┌──
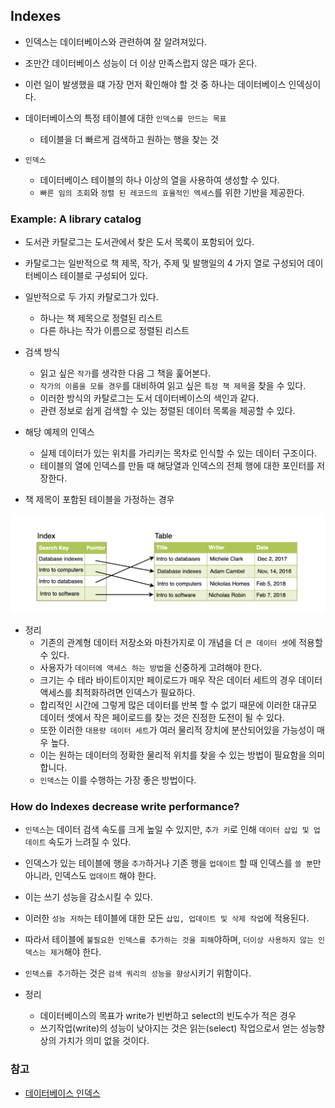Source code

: ## Indexes
- 인덱스는 데이터베이스와 관련하여 잘 알려져있다.
- 조만간 데이터베이스 성능이 더 이상 만족스럽지 않은 때가 온다.
- 이런 일이 발생했을 떄 가장 먼저 확인해야 할 것 중 하나는 데이터베이스 인덱싱이다.

- 데이터베이스의 특정 테이블에 대한 `인덱스를 만드는 목표`
    - 테이블을 더 빠르게 검색하고 원하는 행을 찾는 것
- `인덱스`
    - 데이터베이스 테이블의 하나 이상의 열을 사용하여 생성할 수 있다.
    - `빠른 임의 조회`와 `정렬 된 레코드의 효율적인 엑세스`를 위한 기반을 제공한다.

### Example: A library catalog
- 도서관 카탈로그는 도서관에서 찾은 도서 목록이 포함되어 있다.
- 카탈로그는 일반적으로 책 제목, 작가, 주제 및 발행일의 4 가지 열로 구성되어 데이터베이스 테이블로 구성되어 있다.

- 일반적으로 두 가지 카탈로그가 있다.
    - 하나는 책 제목으로 정렬된 리스트
    - 다른 하나는 작가 이름으로 정렬된 리스트
    
- 검색 방식
    - 읽고 싶은 `작가`를 생각한 다음 그 책을 훑어본다. 
    - `작가의 이름을 모를 경우`를 대비하여 읽고 싶은 `특정 책 제목`을 찾을 수 있다.
    - 이러한 방식의 카탈로그는 도서 데이터베이스의 색인과 같다.
    - 관련 정보로 쉽게 검색할 수 있는 정렬된 데이터 목록을 제공할 수 있다.

- 해당 예제의 인덱스
    - 실제 데이터가 있는 위치를 가리키는 목차로 인식할 수 있는 데이터 구조이다.
    - 테이블의 열에 인덱스를 만들 때 해당열과 인덱스의 전체 행에 대한 포인터를 저장한다.

- 책 제목이 포함된 테이블을 가정하는 경우

![인덱싱](img/index.png)

- 정리
    - 기존의 관계형 데이터 저장소와 마찬가지로 이 개념을 더 `큰 데이터 셋`에 적용할 수 있다.
    - 사용자가 `데이터에 액세스 하는 방법`을 신중하게 고려해야 한다.
    - 크기는 수 테라 바이트이지만 페이로드가 매우 작은 데이터 세트의 경우 데이터 액세스를 최적화하려면 인덱스가 필요하다.
    - 합리적인 시간에 그렇게 많은 데이터를 반복 할 수 없기 때문에 이러한 대규모 데이터 셋에서 작은 페이로드를 찾는 것은 진정한 도전이 될 수 있다.
    - 또한 이러한 `대용량 데이터 세트`가 여러 물리적 장치에 분산되어있을 가능성이 매우 높다.
    - 이는 원하는 데이터의 정확한 물리적 위치를 찾을 수 있는 방법이 필요함을 의미합니다. 
    - `인덱스`는 이를 수행하는 가장 좋은 방법이다.

### How do Indexes decrease write performance?
- `인덱스`는 데이터 검색 속도를 크게 높일 수 있지만, `추가 키`로 인해 `데이터 삽입 및 업데이트` 속도가 느려질 수 있다.

- 인덱스가 있는 테이블에 행을 `추가`하거나 기존 행을 `업데이트` 할 때 인덱스를 `쓸 뿐`만아니라, 인덱스도 `업데이트` 해야 한다.
- 이는 쓰기 성능을 감소시킬 수 있다.
- 이러한 `성능 저하`는 테이블에 대한 모든 `삽입, 업데이트 및 삭제 작업`에 적용된다.
- 따라서 테이블에 `불필요한 인덱스를 추가하는 것을 피해`야하며, `더이상 사용하지 않는 인덱스는 제거`해야 한다.

- `인덱스를 추가`하는 것은 `검색 쿼리의 성능을 향상`시키기 위함이다.

- 정리
    - 데이터베이스의 목표가 write가 빈번하고 select의 빈도수가 적은 경우 
    - 쓰기작업(write)의 성능이 낮아지는 것은 읽는(select) 작업으로서 얻는 성능향상의 가치가 의미 없을 것이다.

### 참고
- [데이터베이스 인덱스](https://en.wikipedia.org/wiki/Database_index)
└──
● Work item:
Once the pictures are set aside, retype the rest of the listing exactly.

● Exercise response:
Source code

: ## Indexes
- 인덱스는 데이터베이스와 관련하여 잘 알려져있다.
- 조만간 데이터베이스 성능이 더 이상 만족스럽지 않은 때가 온다.
- 이런 일이 발생했을 떄 가장 먼저 확인해야 할 것 중 하나는 데이터베이스 인덱싱이다.

- 데이터베이스의 특정 테이블에 대한 `인덱스를 만드는 목표`
    - 테이블을 더 빠르게 검색하고 원하는 행을 찾는 것
- `인덱스`
    - 데이터베이스 테이블의 하나 이상의 열을 사용하여 생성할 수 있다.
    - `빠른 임의 조회`와 `정렬 된 레코드의 효율적인 엑세스`를 위한 기반을 제공한다.

### Example: A library catalog
- 도서관 카탈로그는 도서관에서 찾은 도서 목록이 포함되어 있다.
- 카탈로그는 일반적으로 책 제목, 작가, 주제 및 발행일의 4 가지 열로 구성되어 데이터베이스 테이블로 구성되어 있다.

- 일반적으로 두 가지 카탈로그가 있다.
    - 하나는 책 제목으로 정렬된 리스트
    - 다른 하나는 작가 이름으로 정렬된 리스트
    
- 검색 방식
    - 읽고 싶은 `작가`를 생각한 다음 그 책을 훑어본다. 
    - `작가의 이름을 모를 경우`를 대비하여 읽고 싶은 `특정 책 제목`을 찾을 수 있다.
    - 이러한 방식의 카탈로그는 도서 데이터베이스의 색인과 같다.
    - 관련 정보로 쉽게 검색할 수 있는 정렬된 데이터 목록을 제공할 수 있다.

- 해당 예제의 인덱스
    - 실제 데이터가 있는 위치를 가리키는 목차로 인식할 수 있는 데이터 구조이다.
    - 테이블의 열에 인덱스를 만들 때 해당열과 인덱스의 전체 행에 대한 포인터를 저장한다.

- 책 제목이 포함된 테이블을 가정하는 경우

![인덱싱](img/index.png)

- 정리
    - 기존의 관계형 데이터 저장소와 마찬가지로 이 개념을 더 `큰 데이터 셋`에 적용할 수 있다.
    - 사용자가 `데이터에 액세스 하는 방법`을 신중하게 고려해야 한다.
    - 크기는 수 테라 바이트이지만 페이로드가 매우 작은 데이터 세트의 경우 데이터 액세스를 최적화하려면 인덱스가 필요하다.
    - 합리적인 시간에 그렇게 많은 데이터를 반복 할 수 없기 때문에 이러한 대규모 데이터 셋에서 작은 페이로드를 찾는 것은 진정한 도전이 될 수 있다.
    - 또한 이러한 `대용량 데이터 세트`가 여러 물리적 장치에 분산되어있을 가능성이 매우 높다.
    - 이는 원하는 데이터의 정확한 물리적 위치를 찾을 수 있는 방법이 필요함을 의미합니다. 
    - `인덱스`는 이를 수행하는 가장 좋은 방법이다.

### How do Indexes decrease write performance?
- `인덱스`는 데이터 검색 속도를 크게 높일 수 있지만, `추가 키`로 인해 `데이터 삽입 및 업데이트` 속도가 느려질 수 있다.

- 인덱스가 있는 테이블에 행을 `추가`하거나 기존 행을 `업데이트` 할 때 인덱스를 `쓸 뿐`만아니라, 인덱스도 `업데이트` 해야 한다.
- 이는 쓰기 성능을 감소시킬 수 있다.
- 이러한 `성능 저하`는 테이블에 대한 모든 `삽입, 업데이트 및 삭제 작업`에 적용된다.
- 따라서 테이블에 `불필요한 인덱스를 추가하는 것을 피해`야하며, `더이상 사용하지 않는 인덱스는 제거`해야 한다.

- `인덱스를 추가`하는 것은 `검색 쿼리의 성능을 향상`시키기 위함이다.

- 정리
    - 데이터베이스의 목표가 write가 빈번하고 select의 빈도수가 적은 경우 
    - 쓰기작업(write)의 성능이 낮아지는 것은 읽는(select) 작업으로서 얻는 성능향상의 가치가 의미 없을 것이다.

### 참고
- [데이터베이스 인덱스](https://en.wikipedia.org/wiki/Database_index)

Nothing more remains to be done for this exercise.